松平歴代当主のうち、初代親氏と2代目泰親の事績に関しては、伝承レベルでしかなく、その真偽は定かではありません。3代目信光からようやく確かな史料にその事蹟があらわれてきます。着目すべきは6代信忠までに一族が18家にまで拡大(十八松平と呼ばれる)され、多くの庶家を輩出している点です。そして家康は9代目当主にあたります。
以下は各松平歴代当主の事績です。
松平親氏(ちかうじ、?-?年)
松平氏の始祖とされる。上野国徳川郷で誕生し、流浪して時宗の僧となり三河国加茂郡松平郷へ移り、土着して勢力を広げたとされる。移った時期は永徳元年(1381年)、明徳年間(1390-94年).永享元年(1429年)など諸説あり。武略に長け、慈悲深い心の持ち主であり、松平郷の太郎左衛門家に婿入りして同家の富力を背景として、やがて額田郡などに勢力を伸ばしたといい、松平郷の開発にも努めたという。
松平泰親(やすちか、?-?年)
第2代松平当主。「親氏の子、もしくは弟」の2説があり、生誕年は正平19年(貞治3年、1364年)から文安元年(1444年〉まで諸説ある。額田郡岩津村と同郡岡崎へ進出、それぞれの地で築城している。松平郷に嫡子の信広を置き、岩津を信光に譲渡して自らは岡崎に居住したという。また、本拠は岩津としたようである。
松平信光(のぶみつ、1401?-88年)
第3代松平当主。碧海郡安祥城を奪取。本拠岩津を惣領家の親長に、安城を三男親忠に譲る。のちに本拠を安城へ。松平親忠(ちかただ、1431?-1501年)
第4代松平当主。岡崎大樹寺を建設、父とともに活躍して西三河一の勢力になる。家康の家系となる安祥松平氏を興したが、もともとは庶家であり、本来の宗家は岩津松平氏である。松平長親(ながちか、1473?-1544年)
第5代松平当主。駿河・遠江を支配して台頭した今川氏親や、それを支援する北条早雲らと戦った。長親の代は松平勢力は安定していた。松平信忠(のぶただ、1490?-1531年)
第6代松平当主。配下の一門衆や国人らに見限られ、相次ぐ離反等で勢力後退して安城のみとなる。松平清康(きよやす、1511-35年)

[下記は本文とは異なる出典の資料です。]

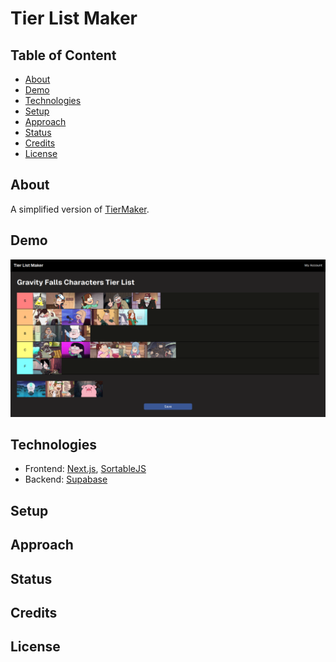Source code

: # Tier List Maker

## Table of Content

- [About](#about)
- [Demo](#demo)
- [Technologies](#technologies)
- [Setup](#setup)
- [Approach](#approach)
- [Status](#status)
- [Credits](#credits)
- [License](#license)

## About

A simplified version of [TierMaker](https://tiermaker.com/).  

## Demo

![demo](./demo//demo%201.png)

## Technologies

 - Frontend: [Next.js](https://nextjs.org/), [SortableJS](https://sortablejs.github.io/Sortable/)
 - Backend: [Supabase](https://supabase.com/)

## Setup

## Approach

## Status

## Credits

## License
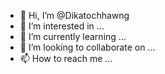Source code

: - 👋 Hi, I’m @Dikatochhawng
- 👀 I’m interested in ...
- 🌱 I’m currently learning ...
- 💞️ I’m looking to collaborate on ...
- 📫 How to reach me ...

<!---
Dikatochhawng/Dikatochhawng is a ✨ special ✨ repository because its `README.md` (this file) appears on your GitHub profile.
You can click the Preview link to take a look at your changes.
--->

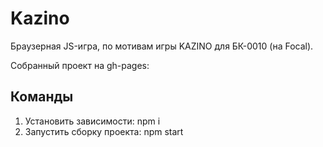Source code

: # Kazino
Браузерная JS-игра, по мотивам игры KAZINO для БК-0010 (на Focal).

Собранный проект на gh-pages:  

## Команды

1. Установить зависимости: npm i
2. Запустить сборку проекта: npm start
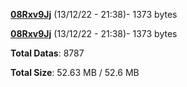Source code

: [**08Rxv9Jj**](/data/08Rxv9Jj.txt) (13/12/22 - 21:38)- 1373 bytes

[**08Rxv9Jj**](/data/08Rxv9Jj.txt) (13/12/22 - 21:38)- 1373 bytes

**Total Datas**: 8787

**Total Size**: 52.63 MB / 52.6 MB
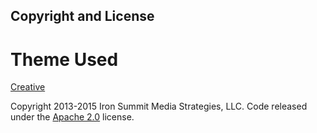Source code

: ## Copyright and License

# Theme Used
[Creative](http://startbootstrap.com/template-overviews/creative/)

Copyright 2013-2015 Iron Summit Media Strategies, LLC. Code released under the [Apache 2.0](https://github.com/IronSummitMedia/startbootstrap-creative/blob/gh-pages/LICENSE) license.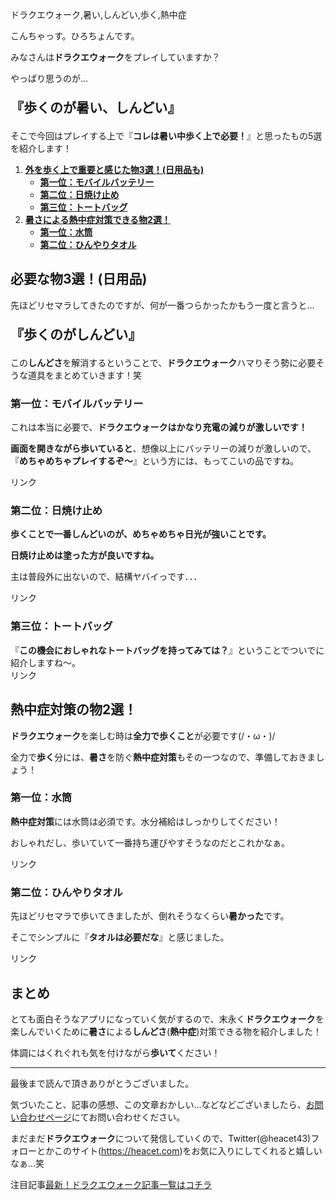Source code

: ドラクエウォーク,暑い,しんどい,歩く,熱中症

こんちゃっす。ひろちょんです。

みなさんは<strong>ドラクエウォーク</strong>をプレイしていますか？

やっぱり思うのが…

<p style="font-size: 150%;font-weight: 600;">『<strong>歩く</strong>のが<strong>暑い</strong>、<strong>しんどい</strong>』</p>

そこで今回はプレイする上で『<span style="font-weight: bold;">コレは<strong>暑い</strong>中<strong>歩く</strong>上で必要！</span>』と思ったもの5選を紹介します！

<ol>
	<li><a href="#h-jump1"><b>外を<strong>歩く</strong>上で重要と感じた物3選！(日用品も)</b></a>
	<ul>
		<li><a href="#h-jump11"><b>第一位：モバイルバッテリー</b></a></li>
		<li><a href="#h-jump12"><b>第二位：日焼け止め</b></a></li>
        	<li><a href="#h-jump13"><b>第三位：トートバッグ</b></a></li>
	</ul>
	</li>
	<li><a href="#h-jump2"><b><strong>暑さ</strong>による<strong>熱中症</strong>対策できる物2選！</b></a>
	<ul>
		<li><a href="#h-jump21"><b>第一位：水筒</b></a></li>
		<li><a href="#h-jump22"><b>第二位：ひんやりタオル</b></a></li>
	</ul>
	</li>
</ol>

<h2 id="h-jump1">必要な物3選！(日用品)</h2>
先ほどリセマラしてきたのですが、何が一番つらかったかもう一度と言うと…

<p style="font-size: 150%;font-weight: 600;">『<strong>歩く</strong>のが<strong>しんどい</strong>』</p>

この<strong>しんどさ</strong>を解消するということで、<strong>ドラクエウォーク</strong>ハマりそう勢に必要そうな道具をまとめていきます！笑

<h3 id="h-jump11">第一位：モバイルバッテリー</h3>
これは本当に必要で、<span style="font-weight: bold;"><strong>ドラクエウォーク</strong>はかなり充電の減りが激しいです！</span>

<span style="font-weight: bold;">画面を開きながら<strong>歩いている</strong>と</span>、想像以上にバッテリーの減りが激しいので、『<span style="font-weight: bold;">めちゃめちゃプレイするぞ～</span>』という方には、もってこいの品ですね。

<!-- START MoshimoAffiliateEasyLink --><script type="text/javascript">(function(b,c,f,g,a,d,e){b.MoshimoAffiliateObject=a;b[a]=b[a]||function(){arguments.currentScript=c.currentScript||c.scripts[c.scripts.length-2];(b[a].q=b[a].q||[]).push(arguments)};c.getElementById(a)||(d=c.createElement(f),d.src=g,d.id=a,e=c.getElementsByTagName("body")[0],e.appendChild(d))})(window,document,"script","//dn.msmstatic.com/site/cardlink/bundle.js","msmaflink");msmaflink({"n":"Anker PowerCore Fusion 5000 (5000mAh モバイルバッテリー搭載 USB急速充電器) 【PSE認証済\/PowerIQ搭載\/折りたたみ式プラグ搭載】 iPhone、iPad、Android各種対応 (ブラック)","b":"Anker","t":"A1621011","d":"https:\/\/images-fe.ssl-images-amazon.com","c_p":"\/images\/I","p":["\/41gkiKlgIpL.jpg","\/51MfVKJXmAL.jpg","\/41RctyV8yDL.jpg","\/41I8UGn6n7L.jpg","\/41d8uZq-a2L.jpg","\/41PPQXbN7bL.jpg","\/41GBdyWaShL.jpg","\/4184GpelZWL.jpg"],"u":{"u":"https:\/\/www.amazon.co.jp\/Anker-PowerCore-%E3%83%A2%E3%83%90%E3%82%A4%E3%83%AB%E3%83%90%E3%83%83%E3%83%86%E3%83%AA%E3%83%BC%E6%90%AD%E8%BC%89-%E6%8A%98%E3%82%8A%E3%81%9F%E3%81%9F%E3%81%BF%E5%BC%8F%E3%83%97%E3%83%A9%E3%82%B0%E6%90%AD%E8%BC%89%E3%80%91-iPhone%E3%80%81iPad%E3%80%81Android%E5%90%84%E7%A8%AE%E5%AF%BE%E5%BF%9C\/dp\/B01LATWL5G","t":"amazon","r_v":""},"aid":{"amazon":"1597531","rakuten":"1597529"},"eid":"UdPrF"});</script><div id="msmaflink-UdPrF">リンク</div><!-- MoshimoAffiliateEasyLink END -->

<h3 id="h-jump12">第二位：日焼け止め</h3>
<span style="font-weight: bold;"><strong>歩く</strong>ことで一番<strong>しんどい</strong>のが、めちゃめちゃ日光が強いことです。</span>

<span style="font-weight: bold;">日焼け止めは塗った方が良いですね。</span>

主は普段外に出ないので、結構ヤバイっです．．．

<!-- START MoshimoAffiliateEasyLink --><script type="text/javascript">(function(b,c,f,g,a,d,e){b.MoshimoAffiliateObject=a;b[a]=b[a]||function(){arguments.currentScript=c.currentScript||c.scripts[c.scripts.length-2];(b[a].q=b[a].q||[]).push(arguments)};c.getElementById(a)||(d=c.createElement(f),d.src=g,d.id=a,e=c.getElementsByTagName("body")[0],e.appendChild(d))})(window,document,"script","//dn.msmstatic.com/site/cardlink/bundle.js","msmaflink");msmaflink({"n":"資生堂 アネッサ パーフェクトUV マイルドミルク(60mL)","b":"","t":"","d":"https:\/\/thumbnail.image.rakuten.co.jp","c_p":"\/@0_mall\/rakuten24\/cabinet\/350","p":["\/4901872083350.jpg","\/4901872083350-2.jpg","\/4901872083350-3.jpg"],"u":{"u":"https:\/\/item.rakuten.co.jp\/rakuten24\/e532830h\/","t":"rakuten","r_v":""},"aid":{"rakuten":"1597529","amazon":"1597531"},"eid":"t7SgS"});</script><div id="msmaflink-t7SgS">リンク</div><!-- MoshimoAffiliateEasyLink END -->

<h3 id="h-jump13">第三位：トートバッグ</h3>
『<span style="font-weight: bold;">この機会におしゃれなトートバッグを持ってみては？</span>』ということでついでに紹介しますね～。

<!-- START MoshimoAffiliateEasyLink --><script type="text/javascript">(function(b,c,f,g,a,d,e){b.MoshimoAffiliateObject=a;b[a]=b[a]||function(){arguments.currentScript=c.currentScript||c.scripts[c.scripts.length-2];(b[a].q=b[a].q||[]).push(arguments)};c.getElementById(a)||(d=c.createElement(f),d.src=g,d.id=a,e=c.getElementsByTagName("body")[0],e.appendChild(d))})(window,document,"script","//dn.msmstatic.com/site/cardlink/bundle.js","msmaflink");msmaflink({"n":"[ザ・ノース・フェイス] トートバッグ ユーティリティートート ナチュラル×ソーダライトブルー","b":"THE NORTH FACE(ザ・ノース・フェイス)","t":"NM81764-SO","d":"https:\/\/images-fe.ssl-images-amazon.com","c_p":"\/images\/I","p":["\/31bjBYkIOnL.jpg","\/31bjBYkIOnL.jpg","\/211rI4tjYIL.jpg","\/21JPtRrgaHL.jpg","\/21lED9IXVmL.jpg","\/31TObytyFeL.jpg","\/317G3k-4X0L.jpg"],"u":{"u":"https:\/\/www.amazon.co.jp\/%E3%82%B6%E3%83%BB%E3%83%8E%E3%83%BC%E3%82%B9%E3%83%BB%E3%83%95%E3%82%A7%E3%82%A4%E3%82%B9-%E3%83%88%E3%83%BC%E3%83%88%E3%83%90%E3%83%83%E3%82%B0-%E3%83%A6%E3%83%BC%E3%83%86%E3%82%A3%E3%83%AA%E3%83%86%E3%82%A3%E3%83%BC%E3%83%88%E3%83%BC%E3%83%88-%E3%83%8A%E3%83%81%E3%83%A5%E3%83%A9%E3%83%AB%C3%97%E3%82%BD%E3%83%BC%E3%83%80%E3%83%A9%E3%82%A4%E3%83%88%E3%83%96%E3%83%AB%E3%83%BC\/dp\/B07MKK49DF","t":"amazon","r_v":""},"aid":{"amazon":"1597531","rakuten":"1597529"},"eid":"cWuyS"});</script><div id="msmaflink-cWuyS">リンク</div><!-- MoshimoAffiliateEasyLink END -->

<h2 id="h-jump2">熱中症対策の物2選！</h2>
<strong>ドラクエウォーク</strong>を楽しむ時は<span style="font-weight: bold;">全力で<strong>歩く</strong>こと</span>が必要です(/・ω・)/

全力で<strong>歩く</strong>分には、<strong>暑さ</strong>を防ぐ<span style="font-weight: bold;"><strong>熱中症</strong>対策</span>もその一つなので、準備しておきましょう！

<h3 id="h-jump21">第一位：水筒</h3>
<span style="font-weight: bold;"><strong>熱中症</strong>対策</span>には水筒は必須です。水分補給はしっかりしてください！

おしゃれだし、歩いていて一番持ち運びやすそうなのだとこれかなぁ。

<!-- START MoshimoAffiliateEasyLink --><script type="text/javascript">(function(b,c,f,g,a,d,e){b.MoshimoAffiliateObject=a;b[a]=b[a]||function(){arguments.currentScript=c.currentScript||c.scripts[c.scripts.length-2];(b[a].q=b[a].q||[]).push(arguments)};c.getElementById(a)||(d=c.createElement(f),d.src=g,d.id=a,e=c.getElementsByTagName("body")[0],e.appendChild(d))})(window,document,"script","//dn.msmstatic.com/site/cardlink/bundle.js","msmaflink");msmaflink({"n":"和平フレイズ 水筒 マグボトル 350ml 保温 保冷 真空断熱 ピンク mil ミル MR-8291","b":"和平フレイズ(Wahei freiz)","t":"MR-8291","d":"https:\/\/images-fe.ssl-images-amazon.com","c_p":"\/images\/I","p":["\/31N2yjMRQRL.jpg","\/41feCxMhiuL.jpg","\/513TnwWxm7L.jpg","\/51xJ%2B8rd5KL.jpg","\/51dTMulBbgL.jpg"],"u":{"u":"https:\/\/www.amazon.co.jp\/%E5%92%8C%E5%B9%B3%E3%83%95%E3%83%AC%E3%82%A4%E3%82%BA-%E3%83%9E%E3%82%B0%E3%83%9C%E3%83%88%E3%83%AB-350ml-%E7%9C%9F%E7%A9%BA%E6%96%AD%E7%86%B1-MR-8291\/dp\/B01MYYW903","t":"amazon","r_v":""},"aid":{"amazon":"1597531","rakuten":"1597529"},"eid":"a6wwq"});</script><div id="msmaflink-a6wwq">リンク</div><!-- MoshimoAffiliateEasyLink END -->

<h3 id="h-jump22">第二位：ひんやりタオル</h3>
先ほどリセマラで歩いてきましたが、倒れそうなくらい<strong>暑かった</strong>です。

そこでシンプルに『<span style="font-weight: bold;">タオルは必要だな</span>』と感じました。

<!-- START MoshimoAffiliateEasyLink --><script type="text/javascript">(function(b,c,f,g,a,d,e){b.MoshimoAffiliateObject=a;b[a]=b[a]||function(){arguments.currentScript=c.currentScript||c.scripts[c.scripts.length-2];(b[a].q=b[a].q||[]).push(arguments)};c.getElementById(a)||(d=c.createElement(f),d.src=g,d.id=a,e=c.getElementsByTagName("body")[0],e.appendChild(d))})(window,document,"script","//dn.msmstatic.com/site/cardlink/bundle.js","msmaflink");msmaflink({"n":"Greatever 2019最新 超冷感タオル ボトル携帯 持ち運び大便利 スポーツ 夏フェス","b":"Greatever","t":"mdl-xmj-yhk","d":"https:\/\/images-fe.ssl-images-amazon.com","c_p":"\/images\/I","p":["\/51-H4ZwN9jL.jpg","\/51%2Buk7l8SeL.jpg","\/51qnwNby76L.jpg","\/51JI8l2ESDL.jpg","\/51uPt7vUqTL.jpg","\/61aiVShZUnL.jpg","\/51E58P-0RyL.jpg"],"u":{"u":"https:\/\/www.amazon.co.jp\/Greatever-%E3%82%AB%E3%83%B3%E3%82%BF%E3%83%B3%E3%81%AB%E6%9A%91%E4%B8%AD%E7%97%87%E5%AF%BE%E7%AD%96-%E6%A5%B5%E5%86%B7ice%E3%82%BF%E3%82%AA%E3%83%AB-%E6%8C%81%E3%81%A1%E9%81%8B%E3%81%B3%E5%A4%A7%E4%BE%BF%E5%88%A9-%E7%82%8E%E5%A4%A9%E4%B8%8B%E4%BD%9C%E6%A5%AD%E3%81%AA%E3%81%A9\/dp\/B07RQL56MK","t":"amazon","r_v":""},"aid":{"amazon":"1597531","rakuten":"1597529"},"eid":"b0xAG"});</script><div id="msmaflink-b0xAG">リンク</div><!-- MoshimoAffiliateEasyLink END -->


<h2>まとめ</h2>
とても面白そうなアプリになっていく気がするので、末永く<strong>ドラクエウォーク</strong>を楽しんでいくために<strong>暑さ</strong>による<strong>しんどさ</strong>(<strong>熱中症</strong>)対策できる物を紹介しました！

体調にはくれぐれも気を付けながら<strong>歩いて</strong>ください！

<hr />

最後まで読んで頂きありがとうございました。

気づいたこと、記事の感想、この文章おかしい…などなどございましたら、<a href="https://heacet.com/call/">お問い合わせページ</a>にてお問い合わせください。

まだまだ<strong>ドラクエウォーク</strong>について発信していくので、Twitter(@heacet43)フォローとかこのサイト(https://heacet.com)をお気に入りにしてくれると嬉しいなぁ…笑

<div id="chumoku"><span>注目記事</span><a href="https://heacet.com/category/dqwalk/">最新！ドラクエウォーク記事一覧はコチラ</a></div>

第7代松平当主。家康の祖父にあたる。彼は岡崎城を奪取し、離反した一門衆や国人らも戻ってきたことで松平勢力を大きく回復させている。やがて西三河を支配すると、東三河や尾張へも触手を伸ばして勢力拡大に成功。清康の代には松平一門衆が多かったゆえ、軍事力は強化されていたものの、一方で内訌のリスクも抱えていた。若い清康を大きく支えたのは叔父・松平信定であったが、やがて不和となって最期は家臣に討たれるという不慮の死を遂げた。一説に信定の謀略と伝わる。
松平広忠(ひろただ、1526-49年)
第8代松平当主。家康の実父。清康の横死により、居城・岡崎城を庶家の松平信定に支配され、まだ幼かった広忠は追放という憂き目に会う。しかし、今川氏の庇護下に入って岡崎城への帰参を果たすと、晴れて松平当主となる。内訌状態の松平家の立て直しをはかるが、今度は隣国の織田信秀の侵攻に悩まされ、今川義元からの援軍を得るのと引き換えに嫡男竹千代(=のちの家康)を今川の人質に差し出す約束をし、まもなく不慮の死を遂げた。
まとめ
上述してきましたように、松平氏は初代親氏から5代長親までは順調に三河国で勢力を伸ばしていきましたが、6代信忠のときに一旦は縮小するものの、7代清康の代には再び盛り返して三河全土を支配する勢いで一気に勢力拡大に成功しました。しかし、一族が多いゆえに清康は最期には内訌で殺害され、以後の松平氏は一気に弱体化してしまいます。家康の父・8代広忠は、今川家の庇護下に入ることを余儀なくされ、さらに家康を今川の人質に差しだす約束をして、まもなく没してしまいます。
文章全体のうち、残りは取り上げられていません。